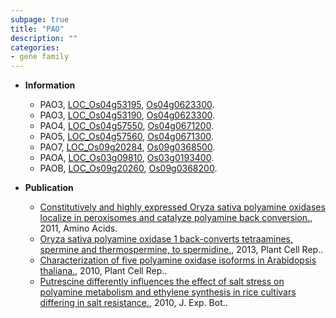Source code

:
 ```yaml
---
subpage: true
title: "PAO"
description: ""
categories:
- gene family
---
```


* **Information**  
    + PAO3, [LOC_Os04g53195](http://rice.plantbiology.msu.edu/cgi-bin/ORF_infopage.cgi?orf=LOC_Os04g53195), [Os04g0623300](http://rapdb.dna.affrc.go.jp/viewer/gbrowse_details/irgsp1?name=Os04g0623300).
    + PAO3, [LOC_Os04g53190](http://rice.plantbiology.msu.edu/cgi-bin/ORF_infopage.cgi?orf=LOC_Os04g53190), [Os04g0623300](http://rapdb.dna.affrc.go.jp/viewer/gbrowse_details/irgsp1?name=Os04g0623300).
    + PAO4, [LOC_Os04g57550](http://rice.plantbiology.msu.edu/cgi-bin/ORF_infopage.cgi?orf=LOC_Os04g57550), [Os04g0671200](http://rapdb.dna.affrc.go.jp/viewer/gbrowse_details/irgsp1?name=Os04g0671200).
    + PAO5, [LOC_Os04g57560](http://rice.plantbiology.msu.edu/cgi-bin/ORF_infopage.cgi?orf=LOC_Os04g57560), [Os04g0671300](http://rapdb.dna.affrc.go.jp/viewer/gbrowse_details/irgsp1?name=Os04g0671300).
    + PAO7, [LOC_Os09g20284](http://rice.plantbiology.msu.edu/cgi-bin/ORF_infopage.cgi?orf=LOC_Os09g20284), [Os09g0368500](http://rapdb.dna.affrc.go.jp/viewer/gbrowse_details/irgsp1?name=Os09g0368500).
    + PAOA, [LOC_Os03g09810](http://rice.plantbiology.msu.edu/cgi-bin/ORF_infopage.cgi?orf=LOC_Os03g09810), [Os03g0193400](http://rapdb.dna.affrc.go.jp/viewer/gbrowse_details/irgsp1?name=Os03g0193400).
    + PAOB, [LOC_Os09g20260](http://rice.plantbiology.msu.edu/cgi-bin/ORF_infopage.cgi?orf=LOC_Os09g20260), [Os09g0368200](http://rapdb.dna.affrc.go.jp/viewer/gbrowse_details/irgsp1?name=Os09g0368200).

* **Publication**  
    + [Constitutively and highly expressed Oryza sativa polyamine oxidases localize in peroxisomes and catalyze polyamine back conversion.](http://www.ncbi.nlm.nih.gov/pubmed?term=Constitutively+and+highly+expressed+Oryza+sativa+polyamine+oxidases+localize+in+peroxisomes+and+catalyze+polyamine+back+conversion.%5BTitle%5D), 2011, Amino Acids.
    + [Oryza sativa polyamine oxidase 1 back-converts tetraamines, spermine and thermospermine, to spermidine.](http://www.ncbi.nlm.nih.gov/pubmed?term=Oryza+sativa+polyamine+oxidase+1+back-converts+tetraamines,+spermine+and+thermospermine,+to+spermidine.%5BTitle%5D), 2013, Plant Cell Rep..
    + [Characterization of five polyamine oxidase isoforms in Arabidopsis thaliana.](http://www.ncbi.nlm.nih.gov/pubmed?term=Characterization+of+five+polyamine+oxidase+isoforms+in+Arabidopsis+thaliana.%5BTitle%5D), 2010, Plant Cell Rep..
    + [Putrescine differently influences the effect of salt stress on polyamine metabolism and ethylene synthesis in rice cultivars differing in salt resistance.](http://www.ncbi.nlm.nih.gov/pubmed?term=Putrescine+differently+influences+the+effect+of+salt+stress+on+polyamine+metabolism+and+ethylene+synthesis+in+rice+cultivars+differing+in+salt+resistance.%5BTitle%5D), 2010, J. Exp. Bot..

──────────

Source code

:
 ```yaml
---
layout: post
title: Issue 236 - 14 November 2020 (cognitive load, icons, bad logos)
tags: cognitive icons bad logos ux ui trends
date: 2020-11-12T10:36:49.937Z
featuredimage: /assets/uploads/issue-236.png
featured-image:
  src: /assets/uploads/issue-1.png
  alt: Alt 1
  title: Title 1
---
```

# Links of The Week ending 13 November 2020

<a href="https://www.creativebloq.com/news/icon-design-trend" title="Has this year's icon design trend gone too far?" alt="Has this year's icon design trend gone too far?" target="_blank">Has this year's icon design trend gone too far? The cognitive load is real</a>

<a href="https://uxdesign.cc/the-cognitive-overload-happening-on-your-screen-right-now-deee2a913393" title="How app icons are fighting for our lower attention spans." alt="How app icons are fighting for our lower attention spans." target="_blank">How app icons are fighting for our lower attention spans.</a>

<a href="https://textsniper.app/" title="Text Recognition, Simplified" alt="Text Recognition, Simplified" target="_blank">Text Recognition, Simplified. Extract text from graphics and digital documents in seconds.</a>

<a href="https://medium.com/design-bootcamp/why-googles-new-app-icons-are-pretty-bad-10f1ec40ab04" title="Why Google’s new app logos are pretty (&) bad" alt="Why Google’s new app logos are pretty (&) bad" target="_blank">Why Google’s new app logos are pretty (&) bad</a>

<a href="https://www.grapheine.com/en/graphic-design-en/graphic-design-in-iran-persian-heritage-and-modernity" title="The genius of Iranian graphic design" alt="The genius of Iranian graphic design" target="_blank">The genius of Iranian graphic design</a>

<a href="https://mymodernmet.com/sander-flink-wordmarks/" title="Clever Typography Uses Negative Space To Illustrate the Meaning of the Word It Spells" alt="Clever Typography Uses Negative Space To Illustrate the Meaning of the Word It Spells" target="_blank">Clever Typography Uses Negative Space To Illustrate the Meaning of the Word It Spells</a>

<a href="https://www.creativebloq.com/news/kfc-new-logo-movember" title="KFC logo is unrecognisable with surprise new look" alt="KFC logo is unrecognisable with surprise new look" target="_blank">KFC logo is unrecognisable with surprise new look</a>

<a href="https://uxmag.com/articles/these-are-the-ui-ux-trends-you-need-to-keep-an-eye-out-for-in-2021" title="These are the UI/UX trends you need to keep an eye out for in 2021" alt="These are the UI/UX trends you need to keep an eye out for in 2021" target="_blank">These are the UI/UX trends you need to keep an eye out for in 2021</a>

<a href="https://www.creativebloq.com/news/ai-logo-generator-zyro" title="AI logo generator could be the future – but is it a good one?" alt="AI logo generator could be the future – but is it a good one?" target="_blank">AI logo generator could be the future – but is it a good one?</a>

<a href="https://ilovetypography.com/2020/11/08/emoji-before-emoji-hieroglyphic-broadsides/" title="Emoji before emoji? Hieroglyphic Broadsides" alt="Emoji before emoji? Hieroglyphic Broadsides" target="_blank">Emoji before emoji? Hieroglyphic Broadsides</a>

──────────

What you should do -> When a line contains the string "sativa", copy it from the records.

Response box ->
    + [Constitutively and highly expressed Oryza sativa polyamine oxidases localize in peroxisomes and catalyze polyamine back conversion.](http://www.ncbi.nlm.nih.gov/pubmed?term=Constitutively+and+highly+expressed+Oryza+sativa+polyamine+oxidases+localize+in+peroxisomes+and+catalyze+polyamine+back+conversion.%5BTitle%5D), 2011, Amino Acids.
    + [Oryza sativa polyamine oxidase 1 back-converts tetraamines, spermine and thermospermine, to spermidine.](http://www.ncbi.nlm.nih.gov/pubmed?term=Oryza+sativa+polyamine+oxidase+1+back-converts+tetraamines,+spermine+and+thermospermine,+to+spermidine.%5BTitle%5D), 2013, Plant Cell Rep..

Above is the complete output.